> **Prompt**:
Read the entries below and pull out each line with the string "documentclass".

(Stored data entries)
====

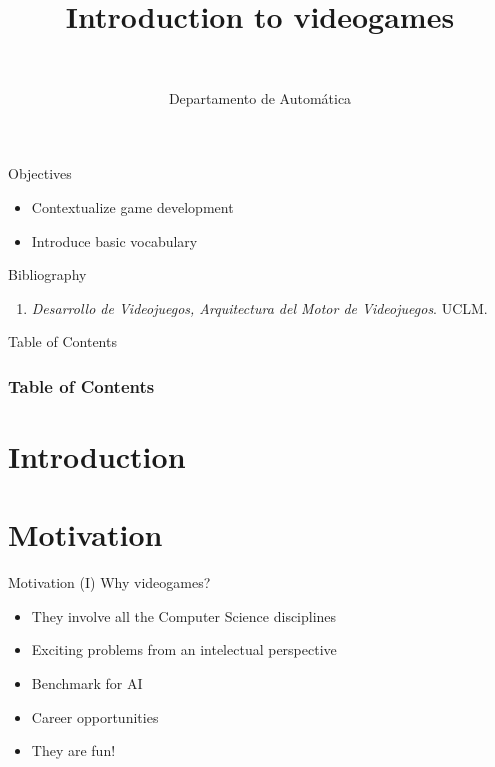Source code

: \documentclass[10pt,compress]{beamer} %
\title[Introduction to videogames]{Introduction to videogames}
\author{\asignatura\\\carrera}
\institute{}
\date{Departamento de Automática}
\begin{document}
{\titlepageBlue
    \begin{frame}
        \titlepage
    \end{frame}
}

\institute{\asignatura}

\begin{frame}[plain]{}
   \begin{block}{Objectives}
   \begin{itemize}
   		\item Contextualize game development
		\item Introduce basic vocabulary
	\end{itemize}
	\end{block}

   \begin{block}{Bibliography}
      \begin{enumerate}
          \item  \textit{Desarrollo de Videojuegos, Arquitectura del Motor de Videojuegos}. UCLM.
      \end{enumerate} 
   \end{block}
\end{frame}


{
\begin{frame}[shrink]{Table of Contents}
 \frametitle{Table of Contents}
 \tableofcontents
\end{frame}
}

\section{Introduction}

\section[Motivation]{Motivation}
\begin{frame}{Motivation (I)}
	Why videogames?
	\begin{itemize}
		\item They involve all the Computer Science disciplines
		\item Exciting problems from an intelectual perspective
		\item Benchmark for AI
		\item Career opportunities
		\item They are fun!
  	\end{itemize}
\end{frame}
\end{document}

====

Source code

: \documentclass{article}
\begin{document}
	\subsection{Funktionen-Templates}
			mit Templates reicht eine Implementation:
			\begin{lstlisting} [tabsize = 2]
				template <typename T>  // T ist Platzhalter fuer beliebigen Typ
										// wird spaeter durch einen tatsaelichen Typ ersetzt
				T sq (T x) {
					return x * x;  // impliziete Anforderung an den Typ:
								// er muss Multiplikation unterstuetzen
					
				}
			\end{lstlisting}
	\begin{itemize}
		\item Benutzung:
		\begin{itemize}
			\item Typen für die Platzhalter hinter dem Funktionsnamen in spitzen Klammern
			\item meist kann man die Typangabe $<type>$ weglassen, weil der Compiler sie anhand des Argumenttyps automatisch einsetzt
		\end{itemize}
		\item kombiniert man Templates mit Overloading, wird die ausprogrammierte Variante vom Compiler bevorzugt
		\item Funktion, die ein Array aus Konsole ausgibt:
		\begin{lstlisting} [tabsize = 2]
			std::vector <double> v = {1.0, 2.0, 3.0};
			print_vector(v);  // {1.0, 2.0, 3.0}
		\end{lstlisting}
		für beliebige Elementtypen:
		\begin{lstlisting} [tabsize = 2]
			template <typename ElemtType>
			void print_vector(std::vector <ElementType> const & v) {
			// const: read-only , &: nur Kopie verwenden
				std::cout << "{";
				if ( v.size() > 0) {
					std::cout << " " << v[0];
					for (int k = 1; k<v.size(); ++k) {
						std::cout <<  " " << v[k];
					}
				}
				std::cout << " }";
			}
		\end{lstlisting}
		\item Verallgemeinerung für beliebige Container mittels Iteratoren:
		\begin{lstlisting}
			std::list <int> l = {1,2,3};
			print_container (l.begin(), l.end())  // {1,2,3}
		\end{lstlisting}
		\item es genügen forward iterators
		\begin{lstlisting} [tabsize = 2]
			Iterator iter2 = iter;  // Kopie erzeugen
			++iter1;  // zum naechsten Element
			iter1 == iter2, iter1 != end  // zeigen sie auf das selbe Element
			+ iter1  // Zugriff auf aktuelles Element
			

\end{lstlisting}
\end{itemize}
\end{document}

====

> **Expected answer**:
: \documentclass[10pt,compress]{beamer} %
: \documentclass{article}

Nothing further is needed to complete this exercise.